The main cause of the Republicans’ rout seems to have been disaffection with the Iraq war, and more specifically anger at the growing list of US casualties and disgust at the noxious cocktail of lies and militaristic rhetoric issuing daily from the White House and Pentagon. Although not all of this disaffection is unambiguously progressive — increasing numbers of right-wing Republican nationalists want to cut and run regardless of the consequences for Iraq — it has meant a boost for anti-war movement and the left. Nor should the extent of it be underestimated. In Illinois, for instance, voters in a number of cities voted in referendums to take a stand against the war and demand the speedy withdrawal of troops from Iraq, with Chicago passing the measure by more than 80%. (Though a counter-trend was visible in Connecticut, where right-wing Democrat Joe Lieberman won as an independent after losing the Democratic Party primary to an anti-war candidate.)

Against the Democrats’ (inconsistent) criticism of the war and the administration’s arrogance and corruption, the Republicans fought back with reactionary offensives on issues such as immigration and gay rights: seven states passed referendums to ban same sex marriage (voters in South Dakota rejected a ban on abortion, though all that means is that access to abortion in the state will be as largely hypothetical as before). However, this was not enough to save them, particularly given the sex scandals that engulfed the Republicans in the run-up to the election. But another, less entertaining factor in the Democrats’ favour was that many of their candidates were conservatives themselves: a number of their new congressional intake are against abortion rights, for instance.

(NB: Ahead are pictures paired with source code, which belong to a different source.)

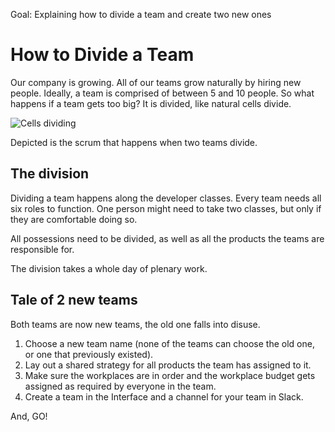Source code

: Goal: Explaining how to divide a team and create two new ones

# How to Divide a Team

Our company is growing. All of our teams grow naturally by hiring new people. Ideally, a team is comprised of between 5 and 10 people. So what happens if a team gets too big? It is divided, like natural cells divide.

![Cells dividing](http://i.giphy.com/zlDvp7eTc0ik.gif)

Depicted is the scrum that happens when two teams divide.

## The division

Dividing a team happens along the developer classes. Every team needs all six roles to function. One person might need to take two classes, but only if they are comfortable doing so.

All possessions need to be divided, as well as all the products the teams are responsible for.

The division takes a whole day of plenary work.

## Tale of 2 new teams

Both teams are now new teams, the old one falls into disuse.

1. Choose a new team name (none of the teams can choose the old one, or one that previously existed).
2. Lay out a shared strategy for all products the team has assigned to it.
3. Make sure the workplaces are in order and the workplace budget gets assigned as required by everyone in the team.
4. Create a team in the Interface and a channel for your team in Slack.

And, GO!

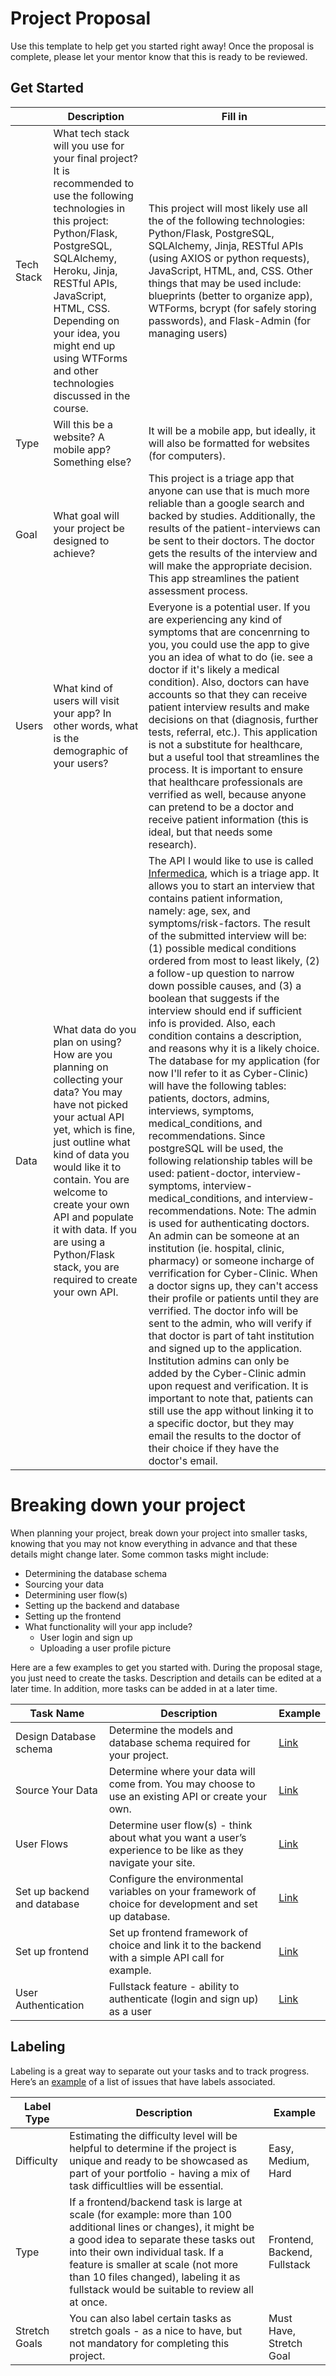 # Project Proposal

Use this template to help get you started right away! Once the proposal is complete, please let your mentor know that this is ready to be reviewed.

## Get Started

|            | Description                                                                                                                                                                                                                                                                                                                                              | Fill in |
| ---------- | -------------------------------------------------------------------------------------------------------------------------------------------------------------------------------------------------------------------------------------------------------------------------------------------------------------------------------------------------------- | ------- |
| Tech Stack | What tech stack will you use for your final project? It is recommended to use the following technologies in this project: Python/Flask, PostgreSQL, SQLAlchemy, Heroku, Jinja, RESTful APIs, JavaScript, HTML, CSS. Depending on your idea, you might end up using WTForms and other technologies discussed in the course.                                                                                                                                 | This project will most likely use all the of the following technologies: Python/Flask, PostgreSQL, SQLAlchemy, Jinja, RESTful APIs (using AXIOS or python requests), JavaScript, HTML, and, CSS. Other things that may be used include: blueprints (better to organize app), WTForms, bcrypt (for safely storing passwords), and Flask-Admin (for managing users) |
| Type       | Will this be a website? A mobile app? Something else?                                                                                                                                                                                                                                                                           | It will be a mobile app, but ideally, it will also be formatted for websites (for computers).        |
| Goal       | What goal will your project be designed to achieve?                                                                                                                                                                                                                                                                        | This project is a triage app that anyone can use that is much more reliable than a google search and backed by studies. Additionally, the results of the patient-interviews can be sent to their doctors. The doctor gets the results of the interview and will make the appropriate decision. This app streamlines the patient assessment process.        |
| Users      | What kind of users will visit your app? In other words, what is the demographic of your users?                                                                                                                                                                                                                                                                          | Everyone is a potential user. If you are experiencing any kind of symptoms that are concenrning to you, you could use the app to give you an idea of what to do (ie. see a doctor if it's likely a medical condition). Also, doctors can have accounts so that they can receive patient interview results and make decisions on that (diagnosis, further tests, referral, etc.). This application is not a substitute for healthcare, but a useful tool that streamlines the process. It is important to ensure that healthcare professionals are verrified as well, because anyone can pretend to be a doctor and receive patient information (this is ideal, but that needs some research).        |
| Data       | What data do you plan on using? How are you planning on collecting your data? You may have not picked your actual API yet, which is fine, just outline what kind of data you would like it to contain. You are welcome to create your own API and populate it with data. If you are using a Python/Flask stack, you are required to create your own API.                                                                                                                                    | The API I would like to use is called [Infermedica](https://developer.infermedica.com/documentation/), which is a triage app. It allows you to start an interview that contains patient information, namely: age, sex, and symptoms/risk-factors. The result of the submitted interview will be: (1) possible medical conditions ordered from most to least likely, (2) a follow-up question to narrow down possible causes, and (3) a boolean that suggests if the interview should end if sufficient info is provided. Also, each condition contains a description, and reasons why it is a likely choice. The database for my application (for now I'll refer to it as Cyber-Clinic) will have the following tables: patients, doctors, admins, interviews, symptoms, medical_conditions, and recommendations. Since postgreSQL will be used, the following relationship tables will be used: patient-doctor, interview-symptoms, interview-medical_conditions, and interview-recommendations. Note: The admin is used for authenticating doctors. An admin can be someone at an institution (ie. hospital, clinic, pharmacy) or someone incharge of verrification for Cyber-Clinic. When a doctor signs up, they can't access their profile or patients until they are verrified. The doctor info will be sent to the admin, who will verify if that doctor is part of taht institution and signed up to the application. Institution admins can only be added by the Cyber-Clinic admin upon request and verification. It is important to note that, patients can still use the app without linking it to a specific doctor, but they may email the results to the doctor of their choice if they have the doctor's email.                                                                                                                                  |

# Breaking down your project

When planning your project, break down your project into smaller tasks, knowing that you may not know everything in advance and that these details might change later. Some common tasks might include:

- Determining the database schema
- Sourcing your data
- Determining user flow(s)
- Setting up the backend and database
- Setting up the frontend
- What functionality will your app include?
  - User login and sign up
  - Uploading a user profile picture

Here are a few examples to get you started with. During the proposal stage, you just need to create the tasks. Description and details can be edited at a later time. In addition, more tasks can be added in at a later time.

| Task Name                   | Description                                                                                                   | Example                                                           |
| --------------------------- | ------------------------------------------------------------------------------------------------------------- | ----------------------------------------------------------------- |
| Design Database schema      | Determine the models and database schema required for your project.                                           | [Link](https://github.com/hatchways/sb-capstone-example/issues/1) |
| Source Your Data            | Determine where your data will come from. You may choose to use an existing API or create your own.           | [Link](https://github.com/hatchways/sb-capstone-example/issues/2) |
| User Flows                  | Determine user flow(s) - think about what you want a user’s experience to be like as they navigate your site. | [Link](https://github.com/hatchways/sb-capstone-example/issues/3) |
| Set up backend and database | Configure the environmental variables on your framework of choice for development and set up database.        | [Link](https://github.com/hatchways/sb-capstone-example/issues/4) |
| Set up frontend             | Set up frontend framework of choice and link it to the backend with a simple API call for example.            | [Link](https://github.com/hatchways/sb-capstone-example/issues/5) |
| User Authentication         | Fullstack feature - ability to authenticate (login and sign up) as a user                                     | [Link](https://github.com/hatchways/sb-capstone-example/issues/6) |

## Labeling

Labeling is a great way to separate out your tasks and to track progress. Here’s an [example](https://github.com/hatchways/sb-capstone-example/issues) of a list of issues that have labels associated.

| Label Type    | Description                                                                                                                                                                                                                                                                                                                     | Example                      |
| ------------- | ------------------------------------------------------------------------------------------------------------------------------------------------------------------------------------------------------------------------------------------------------------------------------------------------------------------------------- | ---------------------------- |
| Difficulty    | Estimating the difficulty level will be helpful to determine if the project is unique and ready to be showcased as part of your portfolio - having a mix of task difficultlies will be essential.                                                                                                                               | Easy, Medium, Hard           |
| Type          | If a frontend/backend task is large at scale (for example: more than 100 additional lines or changes), it might be a good idea to separate these tasks out into their own individual task. If a feature is smaller at scale (not more than 10 files changed), labeling it as fullstack would be suitable to review all at once. | Frontend, Backend, Fullstack |
| Stretch Goals | You can also label certain tasks as stretch goals - as a nice to have, but not mandatory for completing this project.                                                                                                                                                                                                           | Must Have, Stretch Goal      |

The US Congress’s new Democratic majority has pledged to carry out some mildly progressive reforms, including kick-starting stem cell research and raising the minimum wage from $5.15 to a princely $7.25 (or £3.70) an hour. Meanwhile there is all sorts of manoeuvring on Iraq, with pro- and anti-withdrawal — not, of course, the same thing as anti-war — forces in both parties fighting to realign US policy in the run-up to the report due to be published by the Iraq Study Group commission in either December or January.

Whatever marginal changes in policy we see in the next few months, the possibility for American workers and radicals to use the ballot box as a lever for social change is sharply prescribed by the realities of the two party system. Despite the rhetorical heat and real antagonisms American elections generate, both Democrats and Republicans are of course unambiguously bourgeois parties with very minor differences even in terms of policy. Even in elections, we can see signs of alternative possibilities: Ralph Nader’s 3 million votes in the 2000 presidential election, for instance; the 11% won by the Green senatorial candidate in Illinois this year; or the election of self-styled “democratic socialist” Bernie Sanders to the Senate (though in fact Sanders is more like a left-wing Democrat than what Solidarity readers will understand by socialist). And beneath the veneer of elections is the more fundamental reality of raging class war in the United States. The migrant workers’ revolt around May Day this year showed that the US is not some kind of exception, but the home of class struggle par excellence.

Unfortunately, while the unions continue their slavish support for the Democrats, the possibility of cohering these movements into a political alternative is limited. American workers need their own party!